Glafcos Clerides Championship
- Season: 2013–14
- Champions: APOEL 23rd title
- Relegated: Aris AEK Kouklia Enosis Alki
- Champions League: APOEL AEL
- Europa League: Apollon Ermis Omonia
- Matches: 242
- Goals: 703 (2.9 per match)
- Top goalscorer: Gastón Sangoy (18 goals) Marco Tagbajumi (18 goals) Jorge Monteiro (18 goals)
- Biggest home win: APOEL 8–1 Anorthosis (11 May 2014)
- Biggest away win: Doxa 0–6 Omonia (26 October 2013)
- Highest scoring: Aris 7–2 AEK Kouklia (4 May 2014) APOEL 8–1 Anorthosis (11 May 2014)
- Longest winning run: 9 matches APOEL
- Longest unbeaten run: 23 matches APOEL
- Longest winless run: 26 matches Alki
- Longest losing run: 12 matches Alki
- Highest attendance: 15,985 APOEL 3–0 AEL (22 April 2014)
- Lowest attendance: 2 AEK Kouklia 1–4 Ethnikos (23 April 2014) 2 AEK Kouklia 0–0 AEK Larnaca (11 May 2014)

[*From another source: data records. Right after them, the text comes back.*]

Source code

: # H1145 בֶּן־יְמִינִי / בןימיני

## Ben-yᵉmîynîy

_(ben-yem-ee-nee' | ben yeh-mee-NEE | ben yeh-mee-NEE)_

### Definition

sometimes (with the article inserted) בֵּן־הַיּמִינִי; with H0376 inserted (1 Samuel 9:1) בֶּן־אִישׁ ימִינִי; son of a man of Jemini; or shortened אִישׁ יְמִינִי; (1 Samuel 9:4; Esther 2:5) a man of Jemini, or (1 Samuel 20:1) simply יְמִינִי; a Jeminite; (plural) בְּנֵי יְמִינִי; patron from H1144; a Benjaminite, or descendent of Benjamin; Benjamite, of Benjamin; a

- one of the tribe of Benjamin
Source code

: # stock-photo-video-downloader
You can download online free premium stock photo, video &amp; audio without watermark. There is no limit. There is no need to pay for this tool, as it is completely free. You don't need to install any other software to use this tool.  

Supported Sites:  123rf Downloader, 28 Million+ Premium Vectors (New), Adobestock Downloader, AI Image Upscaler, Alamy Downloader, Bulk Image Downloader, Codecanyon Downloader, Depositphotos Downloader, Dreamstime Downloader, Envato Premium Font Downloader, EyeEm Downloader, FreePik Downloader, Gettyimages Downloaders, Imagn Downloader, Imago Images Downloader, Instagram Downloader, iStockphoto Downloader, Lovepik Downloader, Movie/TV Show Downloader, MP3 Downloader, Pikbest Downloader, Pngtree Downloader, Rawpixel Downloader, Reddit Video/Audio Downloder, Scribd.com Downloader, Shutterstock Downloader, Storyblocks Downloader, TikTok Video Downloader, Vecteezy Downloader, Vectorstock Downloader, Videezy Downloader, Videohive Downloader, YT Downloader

= 2013–14 Cypriot First Division =

The 2013–14 Cypriot First Division was the 75th season of the Cypriot top-level football league. It began on 31 August 2013 and ended on 31 May 2014. APOEL were the defending champions.

The league comprised eleven teams from the 2012–13 season and three promoted teams from the 2012–13 Second Division.

The 17 May 2014 title deciding match between AEL Limassol and APOEL was abandoned (at 0–0) after 52 minutes, when a bomb thrown by AEL fans, hit and injured APOEL's player Kaká. The match was replayed behind closed doors at a neutral stadium on 31 May 2014 and APOEL achieved to win their second consecutive league title after beating AEL Limassol by 1–0. However, on 6 June 2014, the Cyprus Football Association’s (CFA) disciplinary committee – acting as an appeals board – unanimously cancelled on the CFA council’s decision to repeat the 17 May championship final, awarding the match to APOEL with a 0–3 score.

==Teams==

===Promotion and relegation (pre-season)===
AEP Paphos and Ayia Napa were relegated at the end of the first stage of the 2012–13 season after finishing in the bottom two places of the table. They were joined by Olympiakos Nicosia, who finished at the bottom of the second-phase Group C.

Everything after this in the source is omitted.